The response must be made up of the lines in the entries below that contain "your".

***** Provided records *****

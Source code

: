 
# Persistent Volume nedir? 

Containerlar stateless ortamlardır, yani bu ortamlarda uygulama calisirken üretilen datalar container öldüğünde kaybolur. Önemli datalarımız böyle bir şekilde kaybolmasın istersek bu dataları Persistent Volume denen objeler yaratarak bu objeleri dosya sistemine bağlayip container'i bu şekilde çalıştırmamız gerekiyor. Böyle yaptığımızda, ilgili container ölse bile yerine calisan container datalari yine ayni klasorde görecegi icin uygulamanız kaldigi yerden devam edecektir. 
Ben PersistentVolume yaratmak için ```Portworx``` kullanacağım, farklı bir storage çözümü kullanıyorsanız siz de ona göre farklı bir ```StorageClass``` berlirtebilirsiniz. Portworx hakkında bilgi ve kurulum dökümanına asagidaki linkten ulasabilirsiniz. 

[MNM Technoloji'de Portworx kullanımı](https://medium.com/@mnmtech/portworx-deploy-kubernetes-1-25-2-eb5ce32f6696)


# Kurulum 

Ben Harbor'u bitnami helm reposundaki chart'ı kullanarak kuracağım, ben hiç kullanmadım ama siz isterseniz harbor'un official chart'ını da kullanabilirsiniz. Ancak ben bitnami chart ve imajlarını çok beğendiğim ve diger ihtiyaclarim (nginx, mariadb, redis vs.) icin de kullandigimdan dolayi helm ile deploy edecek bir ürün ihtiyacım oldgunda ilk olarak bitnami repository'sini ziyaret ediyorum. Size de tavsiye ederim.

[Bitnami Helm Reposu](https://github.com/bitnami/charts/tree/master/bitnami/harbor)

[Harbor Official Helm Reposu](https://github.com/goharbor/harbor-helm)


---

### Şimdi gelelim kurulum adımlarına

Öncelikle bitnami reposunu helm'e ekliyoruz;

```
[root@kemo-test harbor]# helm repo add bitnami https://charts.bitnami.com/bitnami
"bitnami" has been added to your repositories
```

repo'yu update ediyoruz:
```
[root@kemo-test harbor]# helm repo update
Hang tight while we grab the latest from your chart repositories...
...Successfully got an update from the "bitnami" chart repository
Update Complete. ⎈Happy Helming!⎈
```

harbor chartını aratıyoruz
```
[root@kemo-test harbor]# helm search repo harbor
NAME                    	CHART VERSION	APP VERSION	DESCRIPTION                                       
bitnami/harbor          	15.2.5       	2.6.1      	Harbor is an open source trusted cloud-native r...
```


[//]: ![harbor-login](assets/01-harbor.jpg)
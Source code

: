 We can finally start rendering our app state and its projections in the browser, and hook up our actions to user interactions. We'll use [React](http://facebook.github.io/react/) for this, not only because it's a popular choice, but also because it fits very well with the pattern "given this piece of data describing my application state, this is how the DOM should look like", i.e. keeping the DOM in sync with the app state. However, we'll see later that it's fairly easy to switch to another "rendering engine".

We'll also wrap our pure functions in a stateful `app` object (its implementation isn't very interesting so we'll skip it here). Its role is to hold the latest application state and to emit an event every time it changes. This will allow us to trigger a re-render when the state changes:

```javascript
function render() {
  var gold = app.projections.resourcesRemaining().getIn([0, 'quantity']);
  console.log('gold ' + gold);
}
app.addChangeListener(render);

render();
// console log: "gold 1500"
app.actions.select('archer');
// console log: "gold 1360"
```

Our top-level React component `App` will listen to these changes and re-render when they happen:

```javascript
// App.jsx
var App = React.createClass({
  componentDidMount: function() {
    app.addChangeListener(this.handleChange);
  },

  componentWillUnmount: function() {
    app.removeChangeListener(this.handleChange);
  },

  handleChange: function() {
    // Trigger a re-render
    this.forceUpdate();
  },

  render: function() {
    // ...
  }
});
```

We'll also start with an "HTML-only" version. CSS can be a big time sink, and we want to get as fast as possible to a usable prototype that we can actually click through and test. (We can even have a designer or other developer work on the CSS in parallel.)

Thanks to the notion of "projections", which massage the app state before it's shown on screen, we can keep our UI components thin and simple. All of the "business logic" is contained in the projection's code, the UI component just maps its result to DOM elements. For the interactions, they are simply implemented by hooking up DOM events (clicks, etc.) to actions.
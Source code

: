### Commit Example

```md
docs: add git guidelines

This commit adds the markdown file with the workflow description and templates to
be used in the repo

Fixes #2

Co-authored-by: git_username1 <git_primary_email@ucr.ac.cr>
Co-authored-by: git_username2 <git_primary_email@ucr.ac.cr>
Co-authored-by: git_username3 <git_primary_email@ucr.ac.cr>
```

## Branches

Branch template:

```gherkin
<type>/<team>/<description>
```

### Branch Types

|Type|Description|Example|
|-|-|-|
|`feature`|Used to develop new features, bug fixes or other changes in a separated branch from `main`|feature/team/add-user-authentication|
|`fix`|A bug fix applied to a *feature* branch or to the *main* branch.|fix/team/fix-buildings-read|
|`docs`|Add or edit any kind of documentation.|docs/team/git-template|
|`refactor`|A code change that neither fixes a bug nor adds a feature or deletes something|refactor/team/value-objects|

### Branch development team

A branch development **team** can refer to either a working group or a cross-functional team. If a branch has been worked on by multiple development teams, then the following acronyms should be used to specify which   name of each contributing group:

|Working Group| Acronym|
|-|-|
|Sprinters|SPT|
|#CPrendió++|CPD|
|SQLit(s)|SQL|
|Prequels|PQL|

*****

= Finished exercise =
"bitnami" has been added to your repositories
Hang tight while we grab the latest from your chart repositories...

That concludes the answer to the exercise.